**WHAT TO WORK ON**
Would you give the listing back word for word once its pictures are removed?

**SOURCE DATA**
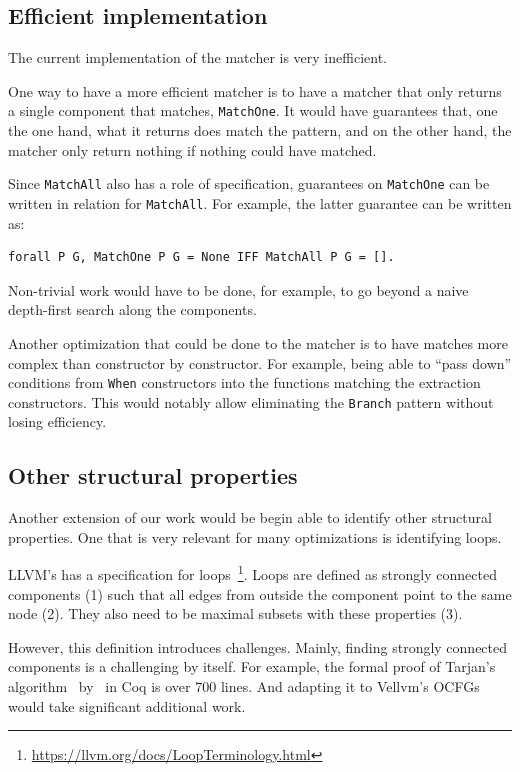 \documentclass[11pt]{article}
\newcommand{\inlinecoq}[1]{\mbox{\lstinline[style=customcoq,columns=fixed,basewidth=.48em]{#1}}}
\newcommand{\ilc}[1]{\inlinecoq{#1}}
\newcommand{\ocfg}{OCFG\xspace}
\begin{document}
\subsection{Efficient implementation}

The current implementation of the matcher is very inefficient.

One way to have a more efficient matcher is to have a matcher that only returns a single component that matches, \ilc{MatchOne}. It would have guarantees that, one the one hand, what it returns does match the pattern, and on the other hand, the matcher only return nothing if nothing could have matched. %

Since \ilc{MatchAll} also has a role of specification, guarantees on \ilc{MatchOne} can be written in relation for \ilc{MatchAll}. For example, the latter guarantee can be written as:
\begin{lstlisting}[style=customcoq,basicstyle=\small\ttfamily]
forall P G, MatchOne P G = None IFF MatchAll P G = [].
\end{lstlisting}
Non-trivial work would have to be done, for example, to go beyond a naive depth-first search along the components.

Another optimization that could be done to the matcher is to have matches more complex than constructor by constructor. For example, being able to ``pass down'' conditions from \ilc{When} constructors into the functions matching the extraction constructors. This would notably allow eliminating the \ilc{Branch} pattern without losing efficiency.

\subsection{Other structural properties}

Another extension of our work would be begin able to identify other structural properties. One that is very relevant for many optimizations is identifying loops.

LLVM's has a specification for loops~\footnote{\url{https://llvm.org/docs/LoopTerminology.html}}. Loops are defined as strongly connected components (1) such that all edges from outside the component point to the same node (2). They also need to be maximal subsets with these properties (3).

However, this definition introduces challenges. Mainly, finding strongly connected components is a challenging by itself. For example, the formal proof of Tarjan's algorithm~\cite{Tarjan} by~\citet{FormalTrajan} in Coq is over 700 lines. And adapting it to Vellvm's \ocfg{}s would take significant additional work.
\end{document}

**EXERCISE RESPONSE**
 \documentclass[11pt]{article}
\newcommand{\inlinecoq}[1]{\mbox{\lstinline[style=customcoq,columns=fixed,basewidth=.48em]{#1}}}
\newcommand{\ilc}[1]{\inlinecoq{#1}}
\newcommand{\ocfg}{OCFG\xspace}
\begin{document}
\subsection{Efficient implementation}

The current implementation of the matcher is very inefficient.

One way to have a more efficient matcher is to have a matcher that only returns a single component that matches, \ilc{MatchOne}. It would have guarantees that, one the one hand, what it returns does match the pattern, and on the other hand, the matcher only return nothing if nothing could have matched. %

Since \ilc{MatchAll} also has a role of specification, guarantees on \ilc{MatchOne} can be written in relation for \ilc{MatchAll}. For example, the latter guarantee can be written as:
\begin{lstlisting}[style=customcoq,basicstyle=\small\ttfamily]
forall P G, MatchOne P G = None IFF MatchAll P G = [].
\end{lstlisting}
Non-trivial work would have to be done, for example, to go beyond a naive depth-first search along the components.

Another optimization that could be done to the matcher is to have matches more complex than constructor by constructor. For example, being able to ``pass down'' conditions from \ilc{When} constructors into the functions matching the extraction constructors. This would notably allow eliminating the \ilc{Branch} pattern without losing efficiency.

\subsection{Other structural properties}

Another extension of our work would be begin able to identify other structural properties. One that is very relevant for many optimizations is identifying loops.

LLVM's has a specification for loops~\footnote{\url{https://llvm.org/docs/LoopTerminology.html}}. Loops are defined as strongly connected components (1) such that all edges from outside the component point to the same node (2). They also need to be maximal subsets with these properties (3).

However, this definition introduces challenges. Mainly, finding strongly connected components is a challenging by itself. For example, the formal proof of Tarjan's algorithm~\cite{Tarjan} by~\citet{FormalTrajan} in Coq is over 700 lines. And adapting it to Vellvm's \ocfg{}s would take significant additional work.
\end{document}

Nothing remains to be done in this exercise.